A student group for Clinton, the Penn State Hillblazers, has convened at least three meetings but has not had an off-campus organization to join forces with. Founder Sean Leonard, a Penn State junior, said Wednesday that no registration drives or canvassing trips are planned.
“Right now we’re holding off on large activities” until after the March 4 primaries, Leonard said. “We’ve been just trying to get organized for that (April 22 primary) but we’re kind of waiting for March 4.”

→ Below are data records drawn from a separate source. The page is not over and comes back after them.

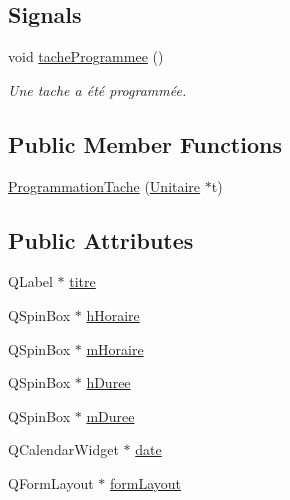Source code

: \subsection*{Signals}
\begin{DoxyCompactItemize}
\item 
void \hyperlink{class_programmation_tache_a86deb26ff4326577af72514a09c6eb35}{tache\+Programmee} ()
\begin{DoxyCompactList}\small\item\em Une tache a été programmée. \end{DoxyCompactList}\end{DoxyCompactItemize}
\subsection*{Public Member Functions}
\begin{DoxyCompactItemize}
\item 
\hyperlink{class_programmation_tache_afea7e682b7e6065d906e7d1479d5ed3d}{Programmation\+Tache} (\hyperlink{class_unitaire}{Unitaire} $\ast$t)
\end{DoxyCompactItemize}
\subsection*{Public Attributes}
\begin{DoxyCompactItemize}
\item 
Q\+Label $\ast$ \hyperlink{class_programmation_tache_a6eea8febad907f0705eb3a9e8cc3fbde}{titre}
\item 
Q\+Spin\+Box $\ast$ \hyperlink{class_programmation_tache_a19daaa27a4939dd499b80f57ed84a1fe}{h\+Horaire}
\item 
Q\+Spin\+Box $\ast$ \hyperlink{class_programmation_tache_a2d966e73c014f058565681c5e75e4894}{m\+Horaire}
\item 
Q\+Spin\+Box $\ast$ \hyperlink{class_programmation_tache_afe61c430a658d980efa98c7438e69138}{h\+Duree}
\item 
Q\+Spin\+Box $\ast$ \hyperlink{class_programmation_tache_a0761dfd09ef37d029a8d38f2db32d69d}{m\+Duree}
\item 
Q\+Calendar\+Widget $\ast$ \hyperlink{class_programmation_tache_a65d7216f9e6aa7b663f67cdc38b6b2c2}{date}
\item 
Q\+Form\+Layout $\ast$ \hyperlink{class_programmation_tache_a9de086b288d85e80903c18a8200a1cae}{form\+Layout}
\end{DoxyCompactItemize}


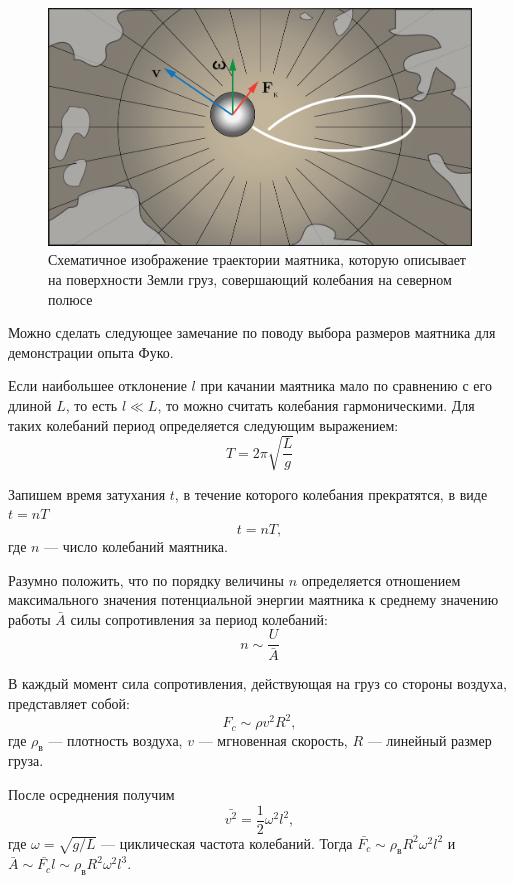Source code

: \documentclass[All.tex]{subfiles}
\begin{document}
	\begin{figure}[H] 	
		\centering 	
		\includegraphics[width=0.65\linewidth]{fuko-5.png}
		\caption{Схематичное изображение траектории маятника, которую описывает на поверхности Земли груз, совершающий колебания на северном полюсе}
		\label{fuko-5}
	\end{figure}
	
	Можно сделать следующее замечание по поводу выбора размеров маятника для демонстрации опыта Фуко. 
	
	Если наибольшее отклонение $ l $ при качании маятника мало по сравнению с его длиной $ L $, то есть $ l \ll L $, то можно считать колебания гармоническими.
	Для таких колебаний период определяется следующим выражением:
	\begin{equation}\label{fuko-1eq1}
	T = 2\pi \sqrt{\frac{L}{g}}
	\end{equation}
	
	Запишем время затухания $ t $, в течение которого колебания прекратятся, в виде $ t = nT $
	\begin{equation}\label{fuko-1eq2}
	t = nT,
	\end{equation}
	где $ n $ — число колебаний маятника.
	
	Разумно положить, что по порядку величины $ n $ определяется отношением максимального значения потенциальной энергии маятника к среднему значению работы $ \bar{A} $ силы сопротивления за период колебаний:
	 \begin{equation}\label{fuko-1eq3}
	 n \sim \frac{U}{\bar{A}}
	 \end{equation}
	 
	В каждый момент сила сопротивления, действующая на груз со стороны воздуха, представляет собой:
	\begin{equation}\label{fuko-1eq4}
	F_{c} \sim \rho v^{2}R^{2},
	\end{equation}
	где $ \rho_{\text{в}} $ — плотность воздуха, $ v $ — мгновенная скорость, $ R $ — линейный размер груза.
	
	После осреднения получим
	\begin{equation}\label{fuko-1eq5}
	\bar{v^{2}} = \frac{1}{2}\omega^{2}l^{2},
	\end{equation}
	где $ \omega = \sqrt{g/L} $ — циклическая частота колебаний.
	Тогда $ \bar{F_{c}}  \sim \rho_{\text{в}} R^{2}\omega^{2}l^{2} $ и $ \bar{A} \sim  \bar{F_{c}} l \sim \rho_{\text{в}} R^{2}\omega^{2}l^3 $.
	
\end{document}
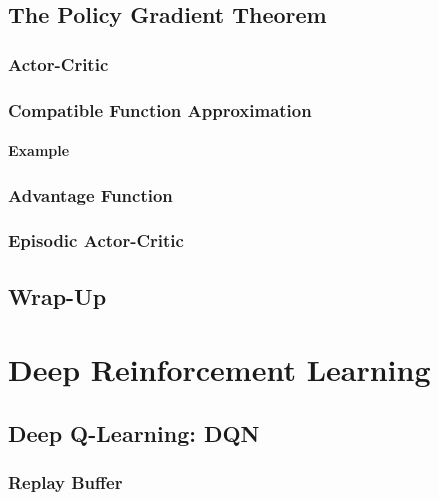 	\section{The Policy Gradient Theorem} %

		\subsection{Actor-Critic} %

		\subsection{Compatible Function Approximation} %

			\subsubsection{Example} %

		\subsection{Advantage Function} %

		\subsection{Episodic Actor-Critic} %

	\section{Wrap-Up} %

\chapter{Deep Reinforcement Learning} %

	\section{Deep Q-Learning: DQN} %

		\subsection{Replay Buffer} %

Luse said Wednesday that within the past week she apparently became Clinton’s Centre County campaign coordinator after “I made the mistake of making a phone call to the campaign looking for some information.” As a result of the phone call to Clinton’s Pennsylvania headquarters, she said, “I assume that that’s who it’s going to be — me.”
The Clinton campaign thought Obama couldn’t survive Super Tuesday and had done little planning for later primaries, including Pennsylvania’s, Madonna said.
Clinton’s Pennsylvania connections are extensive. Her father was born in Scranton and graduated from Penn State. Her younger brother, Hugh Rodham, was a bench-warming Penn State quarterback in Joe Paterno’s early years, and Bill Clinton aides worked for Harris Wofford’s U.S. Senate campaign.
“They know this state intimately,” Madonna said.
Madonna’s Center for Opinion Research will release the results of its latest survey of Pennsylvanians’ presidential candidate preferences today. His last survey, released Jan. 17, found Pennsylvania Democrats supporting Clinton over Obama by a large margin, 40 percent to 20 percent.
Madonna wouldn’t divulge the new survey results early, but added: “As you might expect, it’s a little tighter than it was the last time we did it.”